Information supplied »

------------------------------------------------

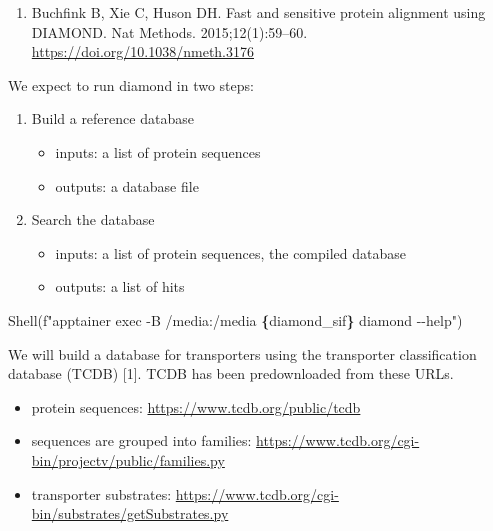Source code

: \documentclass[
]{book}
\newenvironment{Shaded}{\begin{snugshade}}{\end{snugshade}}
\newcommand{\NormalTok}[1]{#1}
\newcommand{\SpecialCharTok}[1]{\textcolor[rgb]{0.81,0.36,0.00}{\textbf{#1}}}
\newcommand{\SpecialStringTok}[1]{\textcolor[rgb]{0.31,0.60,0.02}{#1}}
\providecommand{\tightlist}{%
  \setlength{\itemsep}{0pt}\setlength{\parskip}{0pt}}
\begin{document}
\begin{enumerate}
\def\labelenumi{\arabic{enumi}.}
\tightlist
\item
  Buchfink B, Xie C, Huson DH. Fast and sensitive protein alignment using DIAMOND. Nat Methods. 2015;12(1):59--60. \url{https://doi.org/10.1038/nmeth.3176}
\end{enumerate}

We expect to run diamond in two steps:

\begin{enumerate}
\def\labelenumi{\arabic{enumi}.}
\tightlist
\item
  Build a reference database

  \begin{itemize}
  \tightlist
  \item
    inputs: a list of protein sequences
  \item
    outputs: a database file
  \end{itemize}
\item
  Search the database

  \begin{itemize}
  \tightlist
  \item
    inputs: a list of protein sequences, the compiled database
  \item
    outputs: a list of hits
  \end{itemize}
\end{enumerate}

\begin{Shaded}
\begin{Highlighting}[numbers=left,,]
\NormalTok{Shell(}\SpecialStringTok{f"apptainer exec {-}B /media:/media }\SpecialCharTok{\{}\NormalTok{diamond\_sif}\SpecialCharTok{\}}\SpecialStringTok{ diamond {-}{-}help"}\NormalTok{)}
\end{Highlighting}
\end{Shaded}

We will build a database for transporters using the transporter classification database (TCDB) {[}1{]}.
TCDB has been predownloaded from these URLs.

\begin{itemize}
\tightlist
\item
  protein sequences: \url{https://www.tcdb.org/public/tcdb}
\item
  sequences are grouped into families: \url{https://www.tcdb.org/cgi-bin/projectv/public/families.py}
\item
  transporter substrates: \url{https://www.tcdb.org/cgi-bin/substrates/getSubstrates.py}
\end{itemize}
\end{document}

------------------------------------------------

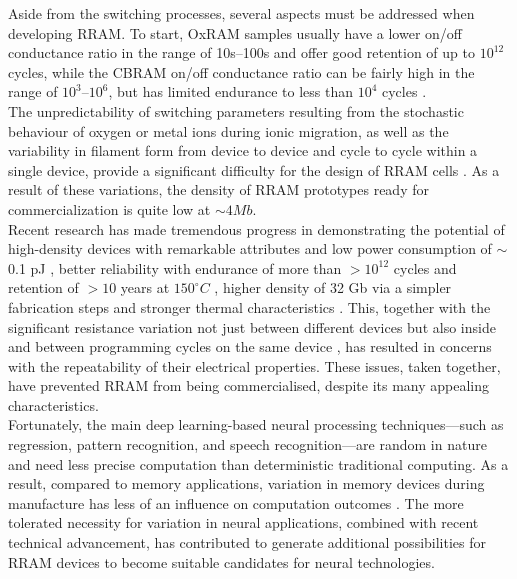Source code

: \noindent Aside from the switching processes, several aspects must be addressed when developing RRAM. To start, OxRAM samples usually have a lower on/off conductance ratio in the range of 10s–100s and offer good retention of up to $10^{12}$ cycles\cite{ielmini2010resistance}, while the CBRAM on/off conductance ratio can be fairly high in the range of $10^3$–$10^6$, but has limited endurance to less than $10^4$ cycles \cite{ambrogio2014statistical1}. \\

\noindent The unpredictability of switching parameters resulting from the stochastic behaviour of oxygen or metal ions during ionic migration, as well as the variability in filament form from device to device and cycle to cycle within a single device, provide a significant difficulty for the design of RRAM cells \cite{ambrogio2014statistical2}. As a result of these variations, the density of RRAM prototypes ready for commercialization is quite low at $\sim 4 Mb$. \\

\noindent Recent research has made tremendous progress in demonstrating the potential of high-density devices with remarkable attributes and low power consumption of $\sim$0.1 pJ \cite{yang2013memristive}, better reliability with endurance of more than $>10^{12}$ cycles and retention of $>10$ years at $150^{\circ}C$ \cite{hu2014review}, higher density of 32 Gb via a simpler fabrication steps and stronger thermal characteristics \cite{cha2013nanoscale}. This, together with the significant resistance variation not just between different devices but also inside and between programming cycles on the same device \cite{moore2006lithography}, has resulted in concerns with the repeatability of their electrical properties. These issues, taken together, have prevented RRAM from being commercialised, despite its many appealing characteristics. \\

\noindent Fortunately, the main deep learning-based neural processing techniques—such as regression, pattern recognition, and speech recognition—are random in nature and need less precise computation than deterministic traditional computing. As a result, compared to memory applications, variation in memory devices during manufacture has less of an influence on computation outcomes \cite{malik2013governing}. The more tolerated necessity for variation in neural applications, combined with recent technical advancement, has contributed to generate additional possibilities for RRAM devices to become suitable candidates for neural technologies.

------------------------------------------------

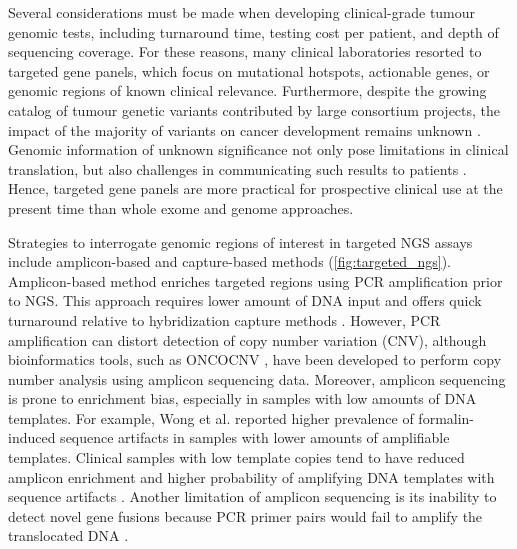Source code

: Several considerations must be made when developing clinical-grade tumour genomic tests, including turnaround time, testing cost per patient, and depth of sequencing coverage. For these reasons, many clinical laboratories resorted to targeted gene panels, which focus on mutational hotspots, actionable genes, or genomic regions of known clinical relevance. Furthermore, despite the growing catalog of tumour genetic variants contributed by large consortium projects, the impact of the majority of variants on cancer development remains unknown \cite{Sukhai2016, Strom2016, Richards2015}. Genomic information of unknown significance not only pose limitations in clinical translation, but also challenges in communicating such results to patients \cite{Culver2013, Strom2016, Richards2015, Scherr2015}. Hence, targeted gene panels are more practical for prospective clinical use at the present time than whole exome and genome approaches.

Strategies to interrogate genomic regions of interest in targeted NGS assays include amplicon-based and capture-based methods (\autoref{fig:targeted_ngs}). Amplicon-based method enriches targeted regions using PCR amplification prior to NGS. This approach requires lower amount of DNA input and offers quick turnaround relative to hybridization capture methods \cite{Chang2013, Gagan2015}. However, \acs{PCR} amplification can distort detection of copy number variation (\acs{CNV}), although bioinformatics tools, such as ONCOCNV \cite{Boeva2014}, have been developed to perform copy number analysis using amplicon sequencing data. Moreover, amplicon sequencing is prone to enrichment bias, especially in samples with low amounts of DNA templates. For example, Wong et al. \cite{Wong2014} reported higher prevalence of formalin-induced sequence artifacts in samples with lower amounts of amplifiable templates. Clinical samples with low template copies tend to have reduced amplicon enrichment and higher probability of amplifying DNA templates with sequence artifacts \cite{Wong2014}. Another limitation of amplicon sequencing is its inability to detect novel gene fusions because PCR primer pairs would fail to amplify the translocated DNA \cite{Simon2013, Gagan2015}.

------------------------------------------------

Task objective » Identify each line in the records above containing the word "sequences"; copy those lines.

Finished exercise »
    inputs: a list of protein sequences
    inputs: a list of protein sequences, the compiled database
  protein sequences: \url{https://www.tcdb.org/public/tcdb}
  sequences are grouped into families: \url{https://www.tcdb.org/cgi-bin/projectv/public/families.py}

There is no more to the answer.